[Dataset records]
────
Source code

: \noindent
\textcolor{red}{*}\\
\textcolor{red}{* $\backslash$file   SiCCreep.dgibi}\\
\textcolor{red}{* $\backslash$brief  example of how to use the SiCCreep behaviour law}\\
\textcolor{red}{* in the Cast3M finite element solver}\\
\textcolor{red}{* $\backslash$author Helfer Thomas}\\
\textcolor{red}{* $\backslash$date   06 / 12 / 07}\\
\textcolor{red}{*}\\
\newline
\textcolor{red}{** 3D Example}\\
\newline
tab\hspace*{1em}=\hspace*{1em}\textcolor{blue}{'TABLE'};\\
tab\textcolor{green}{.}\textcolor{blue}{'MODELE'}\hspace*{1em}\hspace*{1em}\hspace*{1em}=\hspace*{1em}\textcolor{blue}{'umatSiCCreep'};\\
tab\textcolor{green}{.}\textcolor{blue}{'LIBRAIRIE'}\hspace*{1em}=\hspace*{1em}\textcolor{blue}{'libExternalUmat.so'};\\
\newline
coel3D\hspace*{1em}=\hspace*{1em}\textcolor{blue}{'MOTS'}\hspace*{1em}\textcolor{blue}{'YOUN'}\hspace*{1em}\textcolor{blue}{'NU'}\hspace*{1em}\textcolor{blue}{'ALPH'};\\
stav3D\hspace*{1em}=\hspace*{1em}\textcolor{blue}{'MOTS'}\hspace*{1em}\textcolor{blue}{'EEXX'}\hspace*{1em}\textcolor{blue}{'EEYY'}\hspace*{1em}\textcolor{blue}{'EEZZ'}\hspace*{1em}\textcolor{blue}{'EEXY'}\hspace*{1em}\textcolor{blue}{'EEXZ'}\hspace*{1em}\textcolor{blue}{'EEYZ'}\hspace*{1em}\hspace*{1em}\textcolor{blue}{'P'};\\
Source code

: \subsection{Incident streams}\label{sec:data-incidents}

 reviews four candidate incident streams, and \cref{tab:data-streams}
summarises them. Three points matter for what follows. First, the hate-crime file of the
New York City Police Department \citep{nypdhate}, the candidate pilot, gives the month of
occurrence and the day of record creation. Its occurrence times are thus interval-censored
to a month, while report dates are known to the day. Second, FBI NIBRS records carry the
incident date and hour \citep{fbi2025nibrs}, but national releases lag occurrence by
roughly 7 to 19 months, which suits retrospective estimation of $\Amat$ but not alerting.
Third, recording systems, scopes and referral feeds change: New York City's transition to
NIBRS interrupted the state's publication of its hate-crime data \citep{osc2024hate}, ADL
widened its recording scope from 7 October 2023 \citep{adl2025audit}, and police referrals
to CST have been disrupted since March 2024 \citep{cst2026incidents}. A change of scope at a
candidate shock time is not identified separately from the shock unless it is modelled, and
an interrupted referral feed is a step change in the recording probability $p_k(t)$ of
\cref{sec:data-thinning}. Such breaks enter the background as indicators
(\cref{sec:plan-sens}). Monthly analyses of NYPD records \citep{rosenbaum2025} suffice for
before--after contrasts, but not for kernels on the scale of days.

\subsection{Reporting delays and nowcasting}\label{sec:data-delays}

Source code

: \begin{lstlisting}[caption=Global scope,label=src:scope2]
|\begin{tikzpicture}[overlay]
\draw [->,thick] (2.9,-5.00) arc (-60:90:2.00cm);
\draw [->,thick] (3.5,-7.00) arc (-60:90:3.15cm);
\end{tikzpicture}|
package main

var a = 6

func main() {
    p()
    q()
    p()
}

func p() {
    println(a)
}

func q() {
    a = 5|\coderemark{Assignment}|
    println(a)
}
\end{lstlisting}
────
** How to complete this task **
Please transcribe each entry exactly, keeping every word as it is.

** Exercise answer **
Source code

: \noindent
\textcolor{red}{*}\\
\textcolor{red}{* $\backslash$file   SiCCreep.dgibi}\\
\textcolor{red}{* $\backslash$brief  example of how to use the SiCCreep behaviour law}\\
\textcolor{red}{* in the Cast3M finite element solver}\\
\textcolor{red}{* $\backslash$author Helfer Thomas}\\
\textcolor{red}{* $\backslash$date   06 / 12 / 07}\\
\textcolor{red}{*}\\
\newline
\textcolor{red}{** 3D Example}\\
\newline
tab\hspace*{1em}=\hspace*{1em}\textcolor{blue}{'TABLE'};\\
tab\textcolor{green}{.}\textcolor{blue}{'MODELE'}\hspace*{1em}\hspace*{1em}\hspace*{1em}=\hspace*{1em}\textcolor{blue}{'umatSiCCreep'};\\
tab\textcolor{green}{.}\textcolor{blue}{'LIBRAIRIE'}\hspace*{1em}=\hspace*{1em}\textcolor{blue}{'libExternalUmat.so'};\\
\newline
coel3D\hspace*{1em}=\hspace*{1em}\textcolor{blue}{'MOTS'}\hspace*{1em}\textcolor{blue}{'YOUN'}\hspace*{1em}\textcolor{blue}{'NU'}\hspace*{1em}\textcolor{blue}{'ALPH'};\\
stav3D\hspace*{1em}=\hspace*{1em}\textcolor{blue}{'MOTS'}\hspace*{1em}\textcolor{blue}{'EEXX'}\hspace*{1em}\textcolor{blue}{'EEYY'}\hspace*{1em}\textcolor{blue}{'EEZZ'}\hspace*{1em}\textcolor{blue}{'EEXY'}\hspace*{1em}\textcolor{blue}{'EEXZ'}\hspace*{1em}\textcolor{blue}{'EEYZ'}\hspace*{1em}\hspace*{1em}\textcolor{blue}{'P'};\\
Source code

: \subsection{Incident streams}\label{sec:data-incidents}

 reviews four candidate incident streams, and \cref{tab:data-streams}
summarises them. Three points matter for what follows. First, the hate-crime file of the
New York City Police Department \citep{nypdhate}, the candidate pilot, gives the month of
occurrence and the day of record creation. Its occurrence times are thus interval-censored
to a month, while report dates are known to the day. Second, FBI NIBRS records carry the
incident date and hour \citep{fbi2025nibrs}, but national releases lag occurrence by
roughly 7 to 19 months, which suits retrospective estimation of $\Amat$ but not alerting.
Third, recording systems, scopes and referral feeds change: New York City's transition to
NIBRS interrupted the state's publication of its hate-crime data \citep{osc2024hate}, ADL
widened its recording scope from 7 October 2023 \citep{adl2025audit}, and police referrals
to CST have been disrupted since March 2024 \citep{cst2026incidents}. A change of scope at a
candidate shock time is not identified separately from the shock unless it is modelled, and
an interrupted referral feed is a step change in the recording probability $p_k(t)$ of
\cref{sec:data-thinning}. Such breaks enter the background as indicators
(\cref{sec:plan-sens}). Monthly analyses of NYPD records \citep{rosenbaum2025} suffice for
before--after contrasts, but not for kernels on the scale of days.

\subsection{Reporting delays and nowcasting}\label{sec:data-delays}

Source code

: \begin{lstlisting}[caption=Global scope,label=src:scope2]
|\begin{tikzpicture}[overlay]
\draw [->,thick] (2.9,-5.00) arc (-60:90:2.00cm);
\draw [->,thick] (3.5,-7.00) arc (-60:90:3.15cm);
\end{tikzpicture}|
package main

var a = 6

func main() {
    p()
    q()
    p()
}

func p() {
    println(a)
}

func q() {
    a = 5|\coderemark{Assignment}|
    println(a)
}
\end{lstlisting}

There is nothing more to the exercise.